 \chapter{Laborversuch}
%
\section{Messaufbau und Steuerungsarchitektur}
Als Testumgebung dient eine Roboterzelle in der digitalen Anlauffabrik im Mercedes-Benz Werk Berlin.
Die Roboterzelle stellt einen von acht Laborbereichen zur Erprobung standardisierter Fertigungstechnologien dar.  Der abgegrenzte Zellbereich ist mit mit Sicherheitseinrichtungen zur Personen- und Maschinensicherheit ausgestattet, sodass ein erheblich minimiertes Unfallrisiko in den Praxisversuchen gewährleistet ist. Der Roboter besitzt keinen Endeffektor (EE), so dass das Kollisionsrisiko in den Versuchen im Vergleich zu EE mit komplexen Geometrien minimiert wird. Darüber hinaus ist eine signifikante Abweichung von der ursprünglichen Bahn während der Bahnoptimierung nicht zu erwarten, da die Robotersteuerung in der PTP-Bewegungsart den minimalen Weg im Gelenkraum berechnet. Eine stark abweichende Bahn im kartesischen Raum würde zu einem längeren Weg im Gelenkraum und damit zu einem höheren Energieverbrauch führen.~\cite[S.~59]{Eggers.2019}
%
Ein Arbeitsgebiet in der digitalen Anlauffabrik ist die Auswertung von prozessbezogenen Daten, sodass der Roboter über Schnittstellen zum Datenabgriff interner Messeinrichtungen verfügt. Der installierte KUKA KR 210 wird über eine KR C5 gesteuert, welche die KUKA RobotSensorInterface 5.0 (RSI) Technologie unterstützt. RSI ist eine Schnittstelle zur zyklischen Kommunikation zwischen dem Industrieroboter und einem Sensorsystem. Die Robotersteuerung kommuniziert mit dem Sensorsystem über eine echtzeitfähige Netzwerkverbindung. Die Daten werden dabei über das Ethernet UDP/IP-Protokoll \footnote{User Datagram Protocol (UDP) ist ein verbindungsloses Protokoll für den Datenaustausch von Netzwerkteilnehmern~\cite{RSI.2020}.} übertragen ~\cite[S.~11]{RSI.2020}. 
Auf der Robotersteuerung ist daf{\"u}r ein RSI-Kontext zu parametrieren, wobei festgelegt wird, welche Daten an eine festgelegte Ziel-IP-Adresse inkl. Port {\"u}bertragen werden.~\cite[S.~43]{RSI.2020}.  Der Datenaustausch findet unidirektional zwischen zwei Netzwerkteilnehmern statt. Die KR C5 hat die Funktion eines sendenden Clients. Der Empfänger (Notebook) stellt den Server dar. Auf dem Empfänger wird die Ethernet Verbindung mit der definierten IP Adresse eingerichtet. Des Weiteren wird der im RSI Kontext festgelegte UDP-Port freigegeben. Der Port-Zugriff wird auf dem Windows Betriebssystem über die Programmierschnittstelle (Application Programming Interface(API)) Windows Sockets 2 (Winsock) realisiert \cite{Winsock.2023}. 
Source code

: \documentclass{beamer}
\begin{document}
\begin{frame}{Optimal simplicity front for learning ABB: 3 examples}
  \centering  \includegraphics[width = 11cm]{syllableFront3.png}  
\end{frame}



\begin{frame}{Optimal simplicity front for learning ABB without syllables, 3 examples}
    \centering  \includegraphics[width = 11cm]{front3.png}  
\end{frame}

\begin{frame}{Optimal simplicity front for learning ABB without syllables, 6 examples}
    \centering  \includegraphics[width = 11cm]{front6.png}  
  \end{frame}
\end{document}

● ● ● ● ●

** Task directions **
Which lines in the records above hold the string "without"? Copy each of them.

** Answer for this exercise **
\begin{frame}{Optimal simplicity front for learning ABB without syllables, 3 examples}
\begin{frame}{Optimal simplicity front for learning ABB without syllables, 6 examples}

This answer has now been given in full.